**Input**:
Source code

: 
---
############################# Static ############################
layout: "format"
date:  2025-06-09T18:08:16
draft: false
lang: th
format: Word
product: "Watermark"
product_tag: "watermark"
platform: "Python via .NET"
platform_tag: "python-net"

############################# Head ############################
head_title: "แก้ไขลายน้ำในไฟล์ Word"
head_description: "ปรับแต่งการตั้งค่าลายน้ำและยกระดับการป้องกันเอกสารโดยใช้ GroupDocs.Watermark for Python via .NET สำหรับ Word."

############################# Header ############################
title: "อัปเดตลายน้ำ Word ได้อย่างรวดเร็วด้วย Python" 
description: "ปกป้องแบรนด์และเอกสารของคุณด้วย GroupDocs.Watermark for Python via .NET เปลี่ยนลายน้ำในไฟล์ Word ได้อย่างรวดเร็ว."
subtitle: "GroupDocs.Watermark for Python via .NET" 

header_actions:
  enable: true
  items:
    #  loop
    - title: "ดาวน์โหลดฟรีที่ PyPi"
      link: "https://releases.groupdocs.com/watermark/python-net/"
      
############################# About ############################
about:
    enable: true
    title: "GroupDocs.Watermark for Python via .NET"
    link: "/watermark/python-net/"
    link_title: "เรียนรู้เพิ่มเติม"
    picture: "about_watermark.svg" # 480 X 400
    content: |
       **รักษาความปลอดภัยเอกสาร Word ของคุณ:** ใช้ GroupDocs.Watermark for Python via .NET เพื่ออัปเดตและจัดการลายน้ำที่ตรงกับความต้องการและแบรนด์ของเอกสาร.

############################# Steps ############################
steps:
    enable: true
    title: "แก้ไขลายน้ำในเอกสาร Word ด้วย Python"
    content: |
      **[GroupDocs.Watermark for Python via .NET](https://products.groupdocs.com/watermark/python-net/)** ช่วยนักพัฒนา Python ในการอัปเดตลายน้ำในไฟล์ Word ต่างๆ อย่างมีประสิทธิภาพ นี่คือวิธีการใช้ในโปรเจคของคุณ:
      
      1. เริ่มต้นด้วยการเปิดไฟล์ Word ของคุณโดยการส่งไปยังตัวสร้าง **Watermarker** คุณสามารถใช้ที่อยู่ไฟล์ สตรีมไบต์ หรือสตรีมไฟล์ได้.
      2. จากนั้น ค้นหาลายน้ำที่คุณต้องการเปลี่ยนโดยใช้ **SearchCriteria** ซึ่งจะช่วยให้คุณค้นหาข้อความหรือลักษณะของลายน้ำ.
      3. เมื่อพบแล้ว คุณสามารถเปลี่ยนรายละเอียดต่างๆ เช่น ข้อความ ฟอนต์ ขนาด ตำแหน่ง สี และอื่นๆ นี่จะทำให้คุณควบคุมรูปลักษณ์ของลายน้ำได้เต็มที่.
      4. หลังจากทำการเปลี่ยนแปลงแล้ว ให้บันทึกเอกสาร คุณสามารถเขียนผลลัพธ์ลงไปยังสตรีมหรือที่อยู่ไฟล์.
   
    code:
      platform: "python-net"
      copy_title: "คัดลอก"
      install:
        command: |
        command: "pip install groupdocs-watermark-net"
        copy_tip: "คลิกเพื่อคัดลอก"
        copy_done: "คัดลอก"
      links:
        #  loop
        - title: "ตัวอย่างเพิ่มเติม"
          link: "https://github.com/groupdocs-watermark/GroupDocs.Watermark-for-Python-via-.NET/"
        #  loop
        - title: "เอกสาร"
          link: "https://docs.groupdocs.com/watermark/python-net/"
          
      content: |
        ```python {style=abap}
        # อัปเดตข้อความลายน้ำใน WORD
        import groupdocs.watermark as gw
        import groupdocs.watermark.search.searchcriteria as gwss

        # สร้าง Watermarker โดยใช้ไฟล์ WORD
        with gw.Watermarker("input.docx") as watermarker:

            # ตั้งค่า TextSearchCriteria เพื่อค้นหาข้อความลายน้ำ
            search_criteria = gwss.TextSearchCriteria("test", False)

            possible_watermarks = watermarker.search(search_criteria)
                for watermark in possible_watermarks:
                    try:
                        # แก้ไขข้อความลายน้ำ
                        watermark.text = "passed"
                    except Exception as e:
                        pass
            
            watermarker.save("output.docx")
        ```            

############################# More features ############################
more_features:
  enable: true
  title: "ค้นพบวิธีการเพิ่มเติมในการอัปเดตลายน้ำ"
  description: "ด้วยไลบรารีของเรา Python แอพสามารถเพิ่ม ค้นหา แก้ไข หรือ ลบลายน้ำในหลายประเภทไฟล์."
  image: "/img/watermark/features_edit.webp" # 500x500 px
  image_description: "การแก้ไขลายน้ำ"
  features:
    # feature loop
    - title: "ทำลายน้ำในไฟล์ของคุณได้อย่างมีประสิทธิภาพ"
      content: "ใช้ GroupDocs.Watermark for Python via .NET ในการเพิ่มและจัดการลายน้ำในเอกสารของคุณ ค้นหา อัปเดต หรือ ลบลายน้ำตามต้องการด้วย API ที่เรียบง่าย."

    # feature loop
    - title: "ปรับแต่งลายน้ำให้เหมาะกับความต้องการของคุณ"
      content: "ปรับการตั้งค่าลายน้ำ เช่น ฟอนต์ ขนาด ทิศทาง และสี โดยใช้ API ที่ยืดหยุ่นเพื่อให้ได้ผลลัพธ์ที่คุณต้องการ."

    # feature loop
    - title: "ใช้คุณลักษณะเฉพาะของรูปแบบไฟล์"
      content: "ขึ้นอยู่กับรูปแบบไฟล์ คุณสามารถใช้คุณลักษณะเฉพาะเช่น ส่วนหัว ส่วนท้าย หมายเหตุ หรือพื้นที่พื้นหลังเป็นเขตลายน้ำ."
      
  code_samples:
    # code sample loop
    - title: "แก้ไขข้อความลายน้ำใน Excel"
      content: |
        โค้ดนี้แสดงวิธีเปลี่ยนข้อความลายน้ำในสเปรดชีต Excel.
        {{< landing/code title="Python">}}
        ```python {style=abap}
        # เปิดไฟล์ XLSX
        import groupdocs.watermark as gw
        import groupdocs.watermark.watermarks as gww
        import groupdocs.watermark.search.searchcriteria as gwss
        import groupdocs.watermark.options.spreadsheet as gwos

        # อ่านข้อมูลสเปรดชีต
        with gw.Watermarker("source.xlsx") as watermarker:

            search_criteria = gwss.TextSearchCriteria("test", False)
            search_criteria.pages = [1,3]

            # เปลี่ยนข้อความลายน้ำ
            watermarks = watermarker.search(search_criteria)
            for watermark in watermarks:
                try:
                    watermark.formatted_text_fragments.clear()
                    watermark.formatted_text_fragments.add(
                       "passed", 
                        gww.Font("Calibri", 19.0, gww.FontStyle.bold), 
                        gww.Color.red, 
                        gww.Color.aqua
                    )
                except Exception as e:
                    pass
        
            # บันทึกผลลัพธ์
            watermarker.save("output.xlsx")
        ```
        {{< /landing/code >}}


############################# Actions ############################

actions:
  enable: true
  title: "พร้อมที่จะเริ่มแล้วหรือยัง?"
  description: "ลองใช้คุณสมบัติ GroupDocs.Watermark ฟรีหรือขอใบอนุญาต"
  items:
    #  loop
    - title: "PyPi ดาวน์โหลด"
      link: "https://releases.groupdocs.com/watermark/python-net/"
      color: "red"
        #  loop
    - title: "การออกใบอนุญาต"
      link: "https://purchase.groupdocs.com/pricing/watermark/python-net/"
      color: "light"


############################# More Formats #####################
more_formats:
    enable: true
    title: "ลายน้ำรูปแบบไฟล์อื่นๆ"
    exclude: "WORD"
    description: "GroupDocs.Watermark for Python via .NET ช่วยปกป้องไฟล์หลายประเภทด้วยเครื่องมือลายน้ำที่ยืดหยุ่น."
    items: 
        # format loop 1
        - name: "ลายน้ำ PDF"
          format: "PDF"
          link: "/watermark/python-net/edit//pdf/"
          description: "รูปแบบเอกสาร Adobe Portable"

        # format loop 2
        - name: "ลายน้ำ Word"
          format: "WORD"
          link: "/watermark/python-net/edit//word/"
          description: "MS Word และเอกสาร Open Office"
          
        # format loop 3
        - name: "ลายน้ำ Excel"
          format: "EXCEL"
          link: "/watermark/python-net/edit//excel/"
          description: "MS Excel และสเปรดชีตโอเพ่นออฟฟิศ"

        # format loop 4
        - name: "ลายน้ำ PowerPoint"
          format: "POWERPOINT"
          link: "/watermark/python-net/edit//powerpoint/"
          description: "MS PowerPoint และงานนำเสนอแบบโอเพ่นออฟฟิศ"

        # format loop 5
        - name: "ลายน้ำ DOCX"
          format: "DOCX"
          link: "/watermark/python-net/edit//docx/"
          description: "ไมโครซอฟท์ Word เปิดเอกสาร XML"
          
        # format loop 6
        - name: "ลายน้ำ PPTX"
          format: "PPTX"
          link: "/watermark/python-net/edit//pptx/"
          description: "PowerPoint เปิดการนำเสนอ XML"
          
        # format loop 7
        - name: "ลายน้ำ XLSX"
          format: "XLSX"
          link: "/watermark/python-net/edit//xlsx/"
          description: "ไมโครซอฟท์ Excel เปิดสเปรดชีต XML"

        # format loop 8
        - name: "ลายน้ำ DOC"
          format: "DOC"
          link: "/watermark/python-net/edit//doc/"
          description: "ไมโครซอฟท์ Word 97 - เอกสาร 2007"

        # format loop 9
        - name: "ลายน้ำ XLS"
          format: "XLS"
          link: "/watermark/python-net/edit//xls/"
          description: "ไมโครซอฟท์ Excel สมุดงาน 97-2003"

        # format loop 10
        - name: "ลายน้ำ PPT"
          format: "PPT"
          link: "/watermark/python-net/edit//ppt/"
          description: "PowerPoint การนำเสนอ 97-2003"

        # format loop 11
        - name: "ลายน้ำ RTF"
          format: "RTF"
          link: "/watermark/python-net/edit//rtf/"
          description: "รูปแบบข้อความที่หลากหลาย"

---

**Work instruction**: Please copy only these lines, exactly: the first line of the records through the line containing "ช่วยนักพัฒนา Python ในการอัปเดตลายน้ำในไฟล์", ends included.

**Finished exercise**:
Source code

: 
---
############################# Static ############################
layout: "format"
date:  2025-06-09T18:08:16
draft: false
lang: th
format: Word
product: "Watermark"
product_tag: "watermark"
platform: "Python via .NET"
platform_tag: "python-net"

############################# Head ############################
head_title: "แก้ไขลายน้ำในไฟล์ Word"
head_description: "ปรับแต่งการตั้งค่าลายน้ำและยกระดับการป้องกันเอกสารโดยใช้ GroupDocs.Watermark for Python via .NET สำหรับ Word."

############################# Header ############################
title: "อัปเดตลายน้ำ Word ได้อย่างรวดเร็วด้วย Python" 
description: "ปกป้องแบรนด์และเอกสารของคุณด้วย GroupDocs.Watermark for Python via .NET เปลี่ยนลายน้ำในไฟล์ Word ได้อย่างรวดเร็ว."
subtitle: "GroupDocs.Watermark for Python via .NET" 

header_actions:
  enable: true
  items:
    #  loop
    - title: "ดาวน์โหลดฟรีที่ PyPi"
      link: "https://releases.groupdocs.com/watermark/python-net/"
      
############################# About ############################
about:
    enable: true
    title: "GroupDocs.Watermark for Python via .NET"
    link: "/watermark/python-net/"
    link_title: "เรียนรู้เพิ่มเติม"
    picture: "about_watermark.svg" # 480 X 400
    content: |
       **รักษาความปลอดภัยเอกสาร Word ของคุณ:** ใช้ GroupDocs.Watermark for Python via .NET เพื่ออัปเดตและจัดการลายน้ำที่ตรงกับความต้องการและแบรนด์ของเอกสาร.

############################# Steps ############################
steps:
    enable: true
    title: "แก้ไขลายน้ำในเอกสาร Word ด้วย Python"
    content: |
      **[GroupDocs.Watermark for Python via .NET](https://products.groupdocs.com/watermark/python-net/)** ช่วยนักพัฒนา Python ในการอัปเดตลายน้ำในไฟล์ Word ต่างๆ อย่างมีประสิทธิภาพ นี่คือวิธีการใช้ในโปรเจคของคุณ:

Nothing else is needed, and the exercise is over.